Dans les milieux européens généralement feutrés, il y a d’une part ceux qui «pensent» les choses tout bas, et ils sont nombreux. Et, d’autre part, ceux qui les disent tout haut. L’expérimenté Jean Asselborn, ministre luxembourgeois des Affaires étrangères (LSAP), n’est pas homme à se laisser gagner facilement par la colère. Mais ce 13 septembre, la coupe était pleine. Lors de cette conférence en Autriche, pays qui assurait la présidence tournante de l’Union européenne, il devait être question des migrations et de la sécurité. Lors de son intervention, il a fait valoir que le Luxembourg avait besoin, comme d’autres, de l’immigration, car sa population vieillissait. Une analyse peu goûtée par le vice-président du Conseil italien Matteo Salvini, de la Ligue, parti très à droite sur l’échiquier politique de la Botte.

«Allez, allez, allez»

«Je suis payé par les citoyens pour faire en sorte que nos jeunes aient de nouveau des enfants, comme c’était le cas il y a des années. Et non pas pour déraciner les meilleurs jeunes d’Afrique afin qu’ils viennent remplacer les Européens qui n’ont plus d’enfants. Peut-être, au Luxembourg, ce besoin existe-t-il. Mais en Italie, notre besoin, c’est de permettre à nos enfants d’avoir des enfants, et non pas d’avoir de nouveaux esclaves pour remplacer les enfants que nous n’avons pas», a-t-il lancé avec tout le tact dont il est coutumier.

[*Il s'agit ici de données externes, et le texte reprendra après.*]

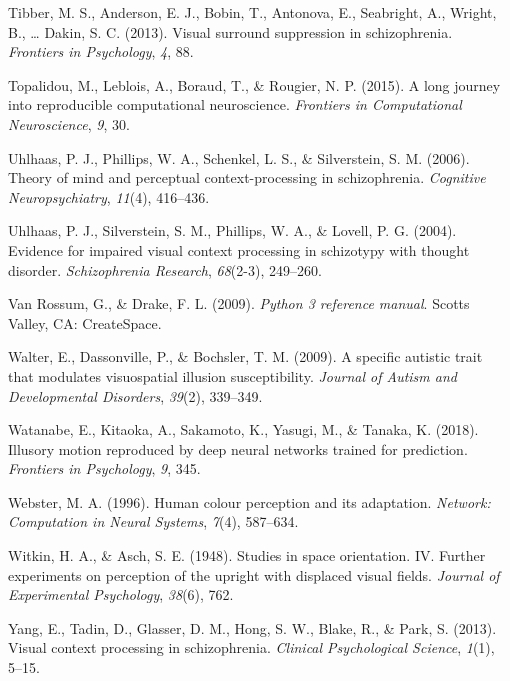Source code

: \documentclass[
  english,
  man,floatsintext]{apa6}
\newlength{\cslhangindent}
\newenvironment{cslreferences}%
  {\setlength{\parindent}{0pt}%
  \everypar{\setlength{\hangindent}{\cslhangindent}}\ignorespaces}%
  {\par}
\begin{document}
\begin{cslreferences}
\leavevmode\hypertarget{ref-tibber2013visual}{}%
Tibber, M. S., Anderson, E. J., Bobin, T., Antonova, E., Seabright, A., Wright, B., \ldots{} Dakin, S. C. (2013). Visual surround suppression in schizophrenia. \emph{Frontiers in Psychology}, \emph{4}, 88.

\leavevmode\hypertarget{ref-topalidou2015long}{}%
Topalidou, M., Leblois, A., Boraud, T., \& Rougier, N. P. (2015). A long journey into reproducible computational neuroscience. \emph{Frontiers in Computational Neuroscience}, \emph{9}, 30.

\leavevmode\hypertarget{ref-uhlhaas2006theory}{}%
Uhlhaas, P. J., Phillips, W. A., Schenkel, L. S., \& Silverstein, S. M. (2006). Theory of mind and perceptual context-processing in schizophrenia. \emph{Cognitive Neuropsychiatry}, \emph{11}(4), 416--436.

\leavevmode\hypertarget{ref-uhlhaas2004evidence}{}%
Uhlhaas, P. J., Silverstein, S. M., Phillips, W. A., \& Lovell, P. G. (2004). Evidence for impaired visual context processing in schizotypy with thought disorder. \emph{Schizophrenia Research}, \emph{68}(2-3), 249--260.

\leavevmode\hypertarget{ref-python3}{}%
Van Rossum, G., \& Drake, F. L. (2009). \emph{Python 3 reference manual}. Scotts Valley, CA: CreateSpace.

\leavevmode\hypertarget{ref-walter2009specific}{}%
Walter, E., Dassonville, P., \& Bochsler, T. M. (2009). A specific autistic trait that modulates visuospatial illusion susceptibility. \emph{Journal of Autism and Developmental Disorders}, \emph{39}(2), 339--349.

\leavevmode\hypertarget{ref-watanabe2018illusory}{}%
Watanabe, E., Kitaoka, A., Sakamoto, K., Yasugi, M., \& Tanaka, K. (2018). Illusory motion reproduced by deep neural networks trained for prediction. \emph{Frontiers in Psychology}, \emph{9}, 345.

\leavevmode\hypertarget{ref-webster1996human}{}%
Webster, M. A. (1996). Human colour perception and its adaptation. \emph{Network: Computation in Neural Systems}, \emph{7}(4), 587--634.

\leavevmode\hypertarget{ref-witkin1948studies}{}%
Witkin, H. A., \& Asch, S. E. (1948). Studies in space orientation. IV. Further experiments on perception of the upright with displaced visual fields. \emph{Journal of Experimental Psychology}, \emph{38}(6), 762.

\leavevmode\hypertarget{ref-yang2013visual}{}%
Yang, E., Tadin, D., Glasser, D. M., Hong, S. W., Blake, R., \& Park, S. (2013). Visual context processing in schizophrenia. \emph{Clinical Psychological Science}, \emph{1}(1), 5--15.
\end{cslreferences}

\endgroup
\end{document}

Installé un rien plus loin, Jean Asselborn fulmine et laisse entendre un «allez, allez, allez» de désapprobation. Puis finalement, réplique: «Au Luxembourg, nous avons eu des dizaines de milliers d’immigrants italiens. Ils sont venus comme migrants, qui ont travaillé au Luxembourg pour que vous, en Italie, vous ayez de l’argent pour payer pour vos enfants.» Avant de conclure par un sonore: «Merde alors!». 

L’arroseur arrosé

Cela aurait pu en rester là. Mais l’entourage de Salvini a diffusé les images dès le lendemain. Dans le but avoué de faire passer le mandataire italien pour la victime, comme celui-ci l’avait déjà laissé entendre sur Twitter, s’étant senti «insulté». Tandis que Roberto Maroni, autre figure de la Ligue, se gaussait en décrivant le Luxembourg comme «grand comme un quartier de Milan». Mais pour le coup, l’arroseur a été encore un peu plus arrosé. De très nombreux médias internationaux ont évoqué cet incident. Ce qui a fait grimper le coefficient sympathie de Jean Asselborn, tandis que Salvini se révélait être une sorte de malotru, ni très habile, ni très fin.

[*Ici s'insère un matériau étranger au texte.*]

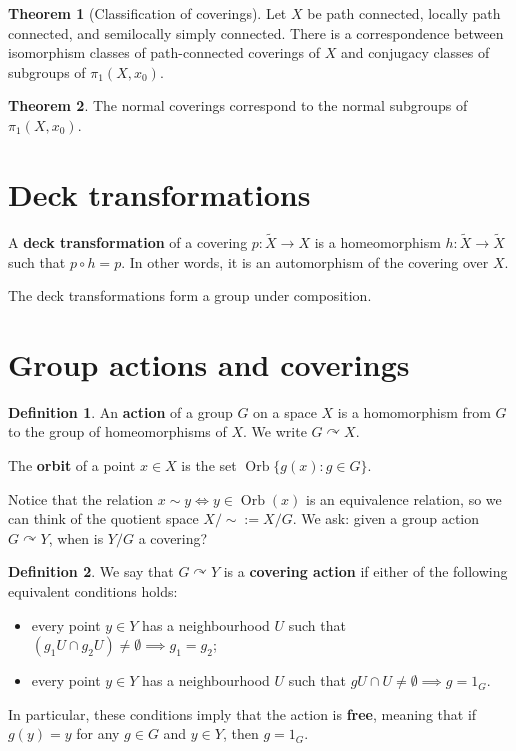 \documentclass{book}
\theoremstyle{definition}
\newtheorem*{defn}{Definition}
\newtheorem*{teo}{Theorem}
\DeclareMathOperator{\Orb}{Orb}
\begin{document}
\begin{teo}[Classification of coverings]
Let $X$ be path connected, locally path connected, and
semilocally simply connected. There is a correspondence
between isomorphism classes of path-connected coverings of
$X$ and conjugacy classes of subgroups of $\pi_1(X,x_0)$.
\end{teo}

\begin{teo}
The normal coverings correspond to the normal subgroups of
$\pi_1(X,x_0)$.
\end{teo}

\section{Deck transformations}

A \textbf{deck transformation} of a covering $p:\tilde X\to X$
is a homeomorphism $h:\tilde X\to\tilde X$ such that
$p\circ h=p$. In other words, it is an automorphism of the
covering over $X$.

The deck transformations form a group under composition.

\section{Group actions and coverings}\label{sec:acciones}

\begin{defn}
An \textbf{action} of a group $G$ on a space $X$ is a
homomorphism from $G$ to the group of homeomorphisms of $X$.
We write $G\curvearrowright X$.

The \textbf{orbit} of a point $x\in X$ is the set
$\Orb\{g(x):g\in G\}$.
\end{defn}

Notice that the relation $x\sim{}y\iff y\in\Orb(x)$ is an
equivalence relation, so we can think of the quotient space
$X/\sim{}:=X/G$. We ask: given a group action
$G\curvearrowright Y$, when is $Y/G$ a covering?

\begin{defn}
We say that $G\curvearrowright Y$ is a \textbf{covering
action} if either of the following equivalent conditions
holds:
\begin{itemize}
\item every point $y\in Y$ has a neighbourhood $U$ such that
$(g_1U\cap g_2U)\neq\emptyset\implies g_1=g_2$;
\item every point $y\in Y$ has a neighbourhood $U$ such that
$gU\cap U\neq\emptyset\implies g=1_G$.
\end{itemize}
In particular, these conditions imply that the action is
\textbf{free}, meaning that if $g(y)=y$ for any $g\in G$ and
$y\in Y$, then $g=1_G$.
\end{defn}
\end{document}
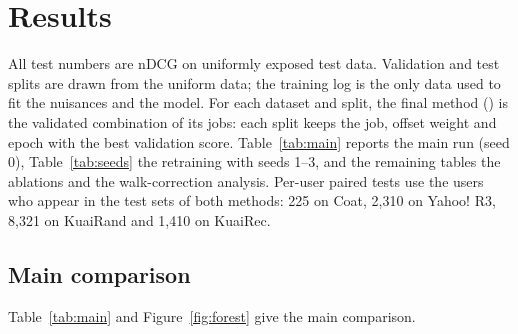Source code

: \sloppy
\section{Results}\label{sec:results}

All test numbers are nDCG on uniformly exposed test data. Validation and test splits are drawn from the
uniform data; the training log is the only data used to fit the nuisances and the model. For each
dataset and split, the final method (\qp) is the validated combination of its jobs: each split keeps the
job, offset weight and epoch with the best validation score. Table~\ref{tab:main} reports the main run
(seed 0), Table~\ref{tab:seeds} the retraining with seeds 1--3, and the remaining tables the ablations
and the walk-correction analysis. Per-user paired tests use the users who appear in the test sets of
both methods: 225 on Coat, 2{,}310 on Yahoo! R3, 8{,}321 on KuaiRand and 1{,}410 on KuaiRec.

\subsection{Main comparison}\label{sec:main}

Table~\ref{tab:main} and Figure~\ref{fig:forest} give the main comparison.


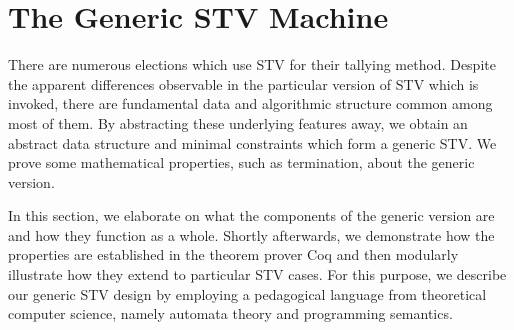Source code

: \documentclass{llncs}
\begin{document}




\section{The Generic STV Machine}       
There are numerous elections which use STV for their tallying method. Despite the apparent differences observable in the particular version of STV which is invoked, there are fundamental data and algorithmic structure common among most of them. By abstracting these underlying features away, we obtain an abstract data structure and minimal constraints which form a generic STV. We prove some mathematical properties, such as termination, about the generic version.  


In this section, we elaborate on what the components of the generic version are and how they function as a whole. Shortly afterwards, we demonstrate how the properties  are established in the theorem prover Coq and then modularly illustrate how they extend to particular STV cases. For this purpose, we describe our generic STV design by employing a pedagogical language from theoretical computer science, namely automata theory and programming semantics.  

\end{document}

Il ne fait aucun doute que cet échange ne figurera jamais dans les livres d’histoire. Mais il aura rendu fier les Luxembourgeois. Tout d’abord car leur ministre a défendu leur pays, qui était agressé. Ensuite, car c’est encore leur ministre qui a osé dire ses quatre vérités à un leader d’extrême droit gonflé de ses certitudes haineuses. Alors que d’autres ont souvent eu le comportement d’une autruche dans la même situation. Homme de conviction, Jean Asselborn a aussi fait preuve de cohérence en n’étant pas présent pour la photo officielle de cette conférence. On ne sait pas s’il s’en est excusé, l’air de rien, en disant «merde alors, j’ai oublié».